### Problem to work on
Your task is to copy every line of the entries that contains "this".

### Input material

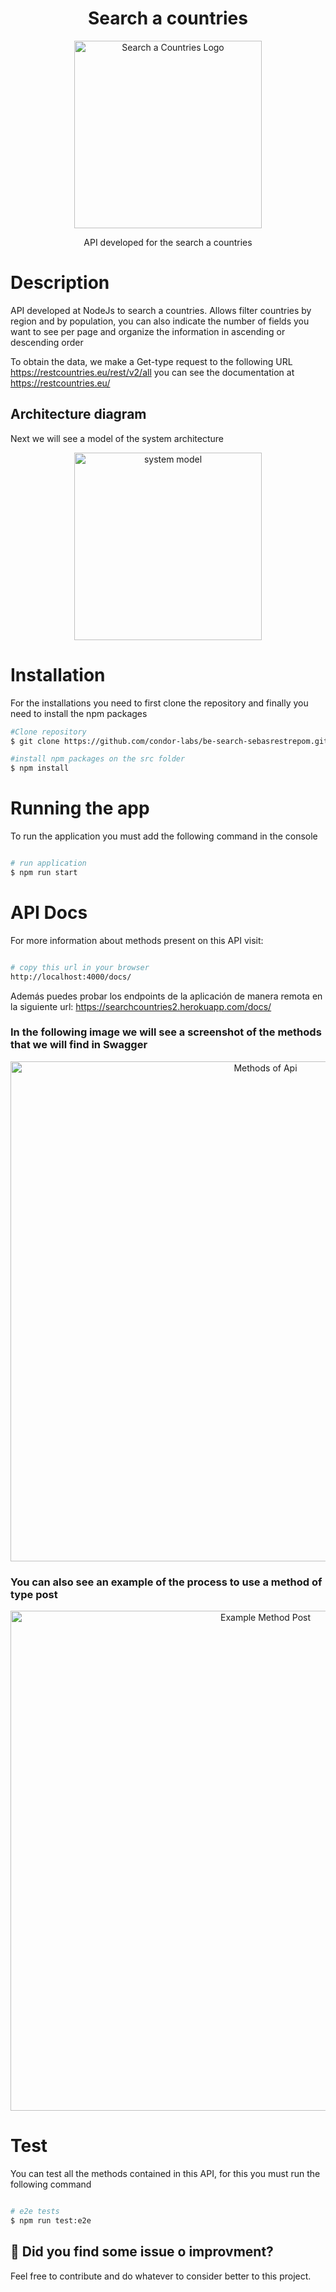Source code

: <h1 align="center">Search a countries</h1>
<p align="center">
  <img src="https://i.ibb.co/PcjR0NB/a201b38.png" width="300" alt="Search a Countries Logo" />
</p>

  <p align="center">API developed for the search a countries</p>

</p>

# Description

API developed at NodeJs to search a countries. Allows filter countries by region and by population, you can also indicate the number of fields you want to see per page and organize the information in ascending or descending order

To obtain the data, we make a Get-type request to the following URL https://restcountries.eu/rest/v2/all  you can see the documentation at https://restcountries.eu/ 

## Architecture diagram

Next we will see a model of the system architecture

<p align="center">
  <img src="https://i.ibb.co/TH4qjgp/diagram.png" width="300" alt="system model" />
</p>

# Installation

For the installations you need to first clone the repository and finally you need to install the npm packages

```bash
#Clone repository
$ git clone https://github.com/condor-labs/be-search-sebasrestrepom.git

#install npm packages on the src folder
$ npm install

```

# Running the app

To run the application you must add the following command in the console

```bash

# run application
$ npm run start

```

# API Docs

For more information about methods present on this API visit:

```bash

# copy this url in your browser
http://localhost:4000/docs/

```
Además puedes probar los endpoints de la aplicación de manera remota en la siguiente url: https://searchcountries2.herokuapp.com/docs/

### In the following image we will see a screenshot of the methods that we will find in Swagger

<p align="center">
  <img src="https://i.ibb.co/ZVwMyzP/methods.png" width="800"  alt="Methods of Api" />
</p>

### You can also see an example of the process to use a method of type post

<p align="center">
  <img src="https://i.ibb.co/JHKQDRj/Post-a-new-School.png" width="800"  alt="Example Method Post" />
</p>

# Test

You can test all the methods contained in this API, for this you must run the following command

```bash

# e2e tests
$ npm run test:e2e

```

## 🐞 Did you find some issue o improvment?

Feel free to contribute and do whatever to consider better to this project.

### Written response
For more information about methods present on this API visit:
# copy this url in your browser
You can test all the methods contained in this API, for this you must run the following command
Feel free to contribute and do whatever to consider better to this project.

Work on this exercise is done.